§ **WHAT YOU ARE ASKED TO DO**: Give back the full data, retyped precisely.

§ **SUPPLIED DATA**:
========================================================================

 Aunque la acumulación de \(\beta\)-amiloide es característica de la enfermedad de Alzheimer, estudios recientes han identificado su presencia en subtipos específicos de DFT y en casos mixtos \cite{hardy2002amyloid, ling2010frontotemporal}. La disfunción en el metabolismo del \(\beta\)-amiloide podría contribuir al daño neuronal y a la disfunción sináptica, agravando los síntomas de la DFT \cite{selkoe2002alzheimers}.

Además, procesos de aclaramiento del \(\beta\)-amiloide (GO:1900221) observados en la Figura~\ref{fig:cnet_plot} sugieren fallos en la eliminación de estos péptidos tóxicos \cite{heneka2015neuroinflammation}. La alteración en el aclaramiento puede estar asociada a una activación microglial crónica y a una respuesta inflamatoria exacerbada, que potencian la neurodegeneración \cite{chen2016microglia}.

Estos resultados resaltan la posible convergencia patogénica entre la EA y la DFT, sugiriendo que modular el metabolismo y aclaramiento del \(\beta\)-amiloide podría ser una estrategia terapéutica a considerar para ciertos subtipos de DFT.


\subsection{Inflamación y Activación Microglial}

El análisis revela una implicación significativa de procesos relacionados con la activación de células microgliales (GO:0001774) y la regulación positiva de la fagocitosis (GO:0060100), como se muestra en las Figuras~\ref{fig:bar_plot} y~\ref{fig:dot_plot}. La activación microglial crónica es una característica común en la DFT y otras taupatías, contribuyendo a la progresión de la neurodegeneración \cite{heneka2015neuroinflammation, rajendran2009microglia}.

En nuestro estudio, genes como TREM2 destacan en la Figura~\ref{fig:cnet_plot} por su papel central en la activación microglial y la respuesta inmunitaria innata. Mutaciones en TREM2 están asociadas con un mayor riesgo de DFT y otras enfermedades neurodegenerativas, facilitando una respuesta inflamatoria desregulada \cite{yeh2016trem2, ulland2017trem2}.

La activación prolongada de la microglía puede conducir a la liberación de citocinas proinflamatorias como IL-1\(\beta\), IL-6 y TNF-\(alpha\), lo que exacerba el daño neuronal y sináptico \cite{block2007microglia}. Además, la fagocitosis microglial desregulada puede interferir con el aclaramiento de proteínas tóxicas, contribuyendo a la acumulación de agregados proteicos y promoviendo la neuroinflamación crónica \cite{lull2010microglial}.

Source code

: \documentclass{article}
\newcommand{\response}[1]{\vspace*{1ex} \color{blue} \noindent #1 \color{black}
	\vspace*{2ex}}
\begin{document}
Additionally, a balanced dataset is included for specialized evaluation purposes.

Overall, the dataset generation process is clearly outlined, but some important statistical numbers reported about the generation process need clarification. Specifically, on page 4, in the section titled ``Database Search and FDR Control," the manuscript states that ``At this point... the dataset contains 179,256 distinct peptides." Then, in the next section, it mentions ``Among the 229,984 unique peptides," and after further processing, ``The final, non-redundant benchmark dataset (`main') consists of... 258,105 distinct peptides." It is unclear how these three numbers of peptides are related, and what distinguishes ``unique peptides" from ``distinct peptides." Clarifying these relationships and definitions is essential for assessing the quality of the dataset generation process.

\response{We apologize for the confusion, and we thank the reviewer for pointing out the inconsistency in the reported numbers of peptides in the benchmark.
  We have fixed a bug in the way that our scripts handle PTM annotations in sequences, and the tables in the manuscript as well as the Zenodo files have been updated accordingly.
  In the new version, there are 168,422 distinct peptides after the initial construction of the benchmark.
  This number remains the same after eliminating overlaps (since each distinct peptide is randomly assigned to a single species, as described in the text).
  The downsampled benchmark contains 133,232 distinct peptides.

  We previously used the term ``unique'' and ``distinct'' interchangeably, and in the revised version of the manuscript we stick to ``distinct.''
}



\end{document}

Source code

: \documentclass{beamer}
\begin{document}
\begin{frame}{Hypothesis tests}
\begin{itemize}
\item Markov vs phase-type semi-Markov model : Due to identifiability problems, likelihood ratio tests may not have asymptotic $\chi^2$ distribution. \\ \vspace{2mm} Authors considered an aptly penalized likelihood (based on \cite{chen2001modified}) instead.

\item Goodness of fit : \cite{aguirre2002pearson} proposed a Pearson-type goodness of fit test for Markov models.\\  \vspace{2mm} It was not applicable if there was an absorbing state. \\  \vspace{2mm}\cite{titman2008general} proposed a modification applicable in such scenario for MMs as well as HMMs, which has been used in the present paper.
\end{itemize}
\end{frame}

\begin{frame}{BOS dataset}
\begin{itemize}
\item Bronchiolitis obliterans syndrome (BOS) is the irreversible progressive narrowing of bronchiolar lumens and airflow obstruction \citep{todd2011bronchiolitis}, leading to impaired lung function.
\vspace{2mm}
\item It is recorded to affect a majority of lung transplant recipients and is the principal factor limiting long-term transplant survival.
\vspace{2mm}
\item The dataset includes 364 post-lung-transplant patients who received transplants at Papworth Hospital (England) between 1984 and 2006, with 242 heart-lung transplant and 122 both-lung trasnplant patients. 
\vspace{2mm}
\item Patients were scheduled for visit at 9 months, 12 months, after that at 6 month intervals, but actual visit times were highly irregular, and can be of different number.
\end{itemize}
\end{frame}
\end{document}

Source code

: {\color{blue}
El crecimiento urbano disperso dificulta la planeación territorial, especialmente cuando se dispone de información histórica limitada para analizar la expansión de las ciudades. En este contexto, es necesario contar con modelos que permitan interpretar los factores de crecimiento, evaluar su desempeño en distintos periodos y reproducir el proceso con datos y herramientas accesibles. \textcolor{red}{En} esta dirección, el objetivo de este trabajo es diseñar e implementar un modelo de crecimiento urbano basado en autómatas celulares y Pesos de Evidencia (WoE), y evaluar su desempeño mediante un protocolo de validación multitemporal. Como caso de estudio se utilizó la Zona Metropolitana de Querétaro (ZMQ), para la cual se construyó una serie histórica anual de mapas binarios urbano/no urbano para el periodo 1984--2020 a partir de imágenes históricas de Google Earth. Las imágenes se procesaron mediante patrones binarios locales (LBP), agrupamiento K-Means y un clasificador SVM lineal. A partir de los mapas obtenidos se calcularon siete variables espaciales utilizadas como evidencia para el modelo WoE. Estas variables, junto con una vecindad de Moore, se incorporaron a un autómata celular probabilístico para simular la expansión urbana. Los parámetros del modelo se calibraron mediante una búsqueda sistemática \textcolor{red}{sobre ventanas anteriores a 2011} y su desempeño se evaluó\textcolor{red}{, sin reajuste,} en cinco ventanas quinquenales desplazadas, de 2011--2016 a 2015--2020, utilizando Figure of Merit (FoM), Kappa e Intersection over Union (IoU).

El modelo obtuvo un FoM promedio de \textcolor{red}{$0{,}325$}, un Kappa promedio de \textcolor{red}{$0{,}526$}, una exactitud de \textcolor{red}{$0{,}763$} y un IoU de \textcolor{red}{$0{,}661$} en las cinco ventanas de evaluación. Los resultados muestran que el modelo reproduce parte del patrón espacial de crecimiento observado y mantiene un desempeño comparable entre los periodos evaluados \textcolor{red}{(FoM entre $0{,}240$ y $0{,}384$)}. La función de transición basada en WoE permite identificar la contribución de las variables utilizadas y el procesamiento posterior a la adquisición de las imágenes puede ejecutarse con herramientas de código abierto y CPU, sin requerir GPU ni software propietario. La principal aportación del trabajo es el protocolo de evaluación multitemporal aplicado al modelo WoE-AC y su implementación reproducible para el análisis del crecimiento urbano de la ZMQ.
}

========================================================================

§ **SOLUTION TO THIS EXERCISE**:
 Aunque la acumulación de \(\beta\)-amiloide es característica de la enfermedad de Alzheimer, estudios recientes han identificado su presencia en subtipos específicos de DFT y en casos mixtos \cite{hardy2002amyloid, ling2010frontotemporal}. La disfunción en el metabolismo del \(\beta\)-amiloide podría contribuir al daño neuronal y a la disfunción sináptica, agravando los síntomas de la DFT \cite{selkoe2002alzheimers}.

Además, procesos de aclaramiento del \(\beta\)-amiloide (GO:1900221) observados en la Figura~\ref{fig:cnet_plot} sugieren fallos en la eliminación de estos péptidos tóxicos \cite{heneka2015neuroinflammation}. La alteración en el aclaramiento puede estar asociada a una activación microglial crónica y a una respuesta inflamatoria exacerbada, que potencian la neurodegeneración \cite{chen2016microglia}.

Estos resultados resaltan la posible convergencia patogénica entre la EA y la DFT, sugiriendo que modular el metabolismo y aclaramiento del \(\beta\)-amiloide podría ser una estrategia terapéutica a considerar para ciertos subtipos de DFT.


\subsection{Inflamación y Activación Microglial}

El análisis revela una implicación significativa de procesos relacionados con la activación de células microgliales (GO:0001774) y la regulación positiva de la fagocitosis (GO:0060100), como se muestra en las Figuras~\ref{fig:bar_plot} y~\ref{fig:dot_plot}. La activación microglial crónica es una característica común en la DFT y otras taupatías, contribuyendo a la progresión de la neurodegeneración \cite{heneka2015neuroinflammation, rajendran2009microglia}.

En nuestro estudio, genes como TREM2 destacan en la Figura~\ref{fig:cnet_plot} por su papel central en la activación microglial y la respuesta inmunitaria innata. Mutaciones en TREM2 están asociadas con un mayor riesgo de DFT y otras enfermedades neurodegenerativas, facilitando una respuesta inflamatoria desregulada \cite{yeh2016trem2, ulland2017trem2}.

La activación prolongada de la microglía puede conducir a la liberación de citocinas proinflamatorias como IL-1\(\beta\), IL-6 y TNF-\(alpha\), lo que exacerba el daño neuronal y sináptico \cite{block2007microglia}. Además, la fagocitosis microglial desregulada puede interferir con el aclaramiento de proteínas tóxicas, contribuyendo a la acumulación de agregados proteicos y promoviendo la neuroinflamación crónica \cite{lull2010microglial}.

Source code

: \documentclass{article}
\newcommand{\response}[1]{\vspace*{1ex} \color{blue} \noindent #1 \color{black}
	\vspace*{2ex}}
\begin{document}
Additionally, a balanced dataset is included for specialized evaluation purposes.

Overall, the dataset generation process is clearly outlined, but some important statistical numbers reported about the generation process need clarification. Specifically, on page 4, in the section titled ``Database Search and FDR Control," the manuscript states that ``At this point... the dataset contains 179,256 distinct peptides." Then, in the next section, it mentions ``Among the 229,984 unique peptides," and after further processing, ``The final, non-redundant benchmark dataset (`main') consists of... 258,105 distinct peptides." It is unclear how these three numbers of peptides are related, and what distinguishes ``unique peptides" from ``distinct peptides." Clarifying these relationships and definitions is essential for assessing the quality of the dataset generation process.

\response{We apologize for the confusion, and we thank the reviewer for pointing out the inconsistency in the reported numbers of peptides in the benchmark.
  We have fixed a bug in the way that our scripts handle PTM annotations in sequences, and the tables in the manuscript as well as the Zenodo files have been updated accordingly.
  In the new version, there are 168,422 distinct peptides after the initial construction of the benchmark.
  This number remains the same after eliminating overlaps (since each distinct peptide is randomly assigned to a single species, as described in the text).
  The downsampled benchmark contains 133,232 distinct peptides.

  We previously used the term ``unique'' and ``distinct'' interchangeably, and in the revised version of the manuscript we stick to ``distinct.''
}



\end{document}

Source code

: \documentclass{beamer}
\begin{document}
\begin{frame}{Hypothesis tests}
\begin{itemize}
\item Markov vs phase-type semi-Markov model : Due to identifiability problems, likelihood ratio tests may not have asymptotic $\chi^2$ distribution. \\ \vspace{2mm} Authors considered an aptly penalized likelihood (based on \cite{chen2001modified}) instead.

\item Goodness of fit : \cite{aguirre2002pearson} proposed a Pearson-type goodness of fit test for Markov models.\\  \vspace{2mm} It was not applicable if there was an absorbing state. \\  \vspace{2mm}\cite{titman2008general} proposed a modification applicable in such scenario for MMs as well as HMMs, which has been used in the present paper.
\end{itemize}
\end{frame}

\begin{frame}{BOS dataset}
\begin{itemize}
\item Bronchiolitis obliterans syndrome (BOS) is the irreversible progressive narrowing of bronchiolar lumens and airflow obstruction \citep{todd2011bronchiolitis}, leading to impaired lung function.
\vspace{2mm}
\item It is recorded to affect a majority of lung transplant recipients and is the principal factor limiting long-term transplant survival.
\vspace{2mm}
\item The dataset includes 364 post-lung-transplant patients who received transplants at Papworth Hospital (England) between 1984 and 2006, with 242 heart-lung transplant and 122 both-lung trasnplant patients. 
\vspace{2mm}
\item Patients were scheduled for visit at 9 months, 12 months, after that at 6 month intervals, but actual visit times were highly irregular, and can be of different number.
\end{itemize}
\end{frame}
\end{document}

Source code

: {\color{blue}
El crecimiento urbano disperso dificulta la planeación territorial, especialmente cuando se dispone de información histórica limitada para analizar la expansión de las ciudades. En este contexto, es necesario contar con modelos que permitan interpretar los factores de crecimiento, evaluar su desempeño en distintos periodos y reproducir el proceso con datos y herramientas accesibles. \textcolor{red}{En} esta dirección, el objetivo de este trabajo es diseñar e implementar un modelo de crecimiento urbano basado en autómatas celulares y Pesos de Evidencia (WoE), y evaluar su desempeño mediante un protocolo de validación multitemporal. Como caso de estudio se utilizó la Zona Metropolitana de Querétaro (ZMQ), para la cual se construyó una serie histórica anual de mapas binarios urbano/no urbano para el periodo 1984--2020 a partir de imágenes históricas de Google Earth. Las imágenes se procesaron mediante patrones binarios locales (LBP), agrupamiento K-Means y un clasificador SVM lineal. A partir de los mapas obtenidos se calcularon siete variables espaciales utilizadas como evidencia para el modelo WoE. Estas variables, junto con una vecindad de Moore, se incorporaron a un autómata celular probabilístico para simular la expansión urbana. Los parámetros del modelo se calibraron mediante una búsqueda sistemática \textcolor{red}{sobre ventanas anteriores a 2011} y su desempeño se evaluó\textcolor{red}{, sin reajuste,} en cinco ventanas quinquenales desplazadas, de 2011--2016 a 2015--2020, utilizando Figure of Merit (FoM), Kappa e Intersection over Union (IoU).

El modelo obtuvo un FoM promedio de \textcolor{red}{$0{,}325$}, un Kappa promedio de \textcolor{red}{$0{,}526$}, una exactitud de \textcolor{red}{$0{,}763$} y un IoU de \textcolor{red}{$0{,}661$} en las cinco ventanas de evaluación. Los resultados muestran que el modelo reproduce parte del patrón espacial de crecimiento observado y mantiene un desempeño comparable entre los periodos evaluados \textcolor{red}{(FoM entre $0{,}240$ y $0{,}384$)}. La función de transición basada en WoE permite identificar la contribución de las variables utilizadas y el procesamiento posterior a la adquisición de las imágenes puede ejecutarse con herramientas de código abierto y CPU, sin requerir GPU ni software propietario. La principal aportación del trabajo es el protocolo de evaluación multitemporal aplicado al modelo WoE-AC y su implementación reproducible para el análisis del crecimiento urbano de la ZMQ.
}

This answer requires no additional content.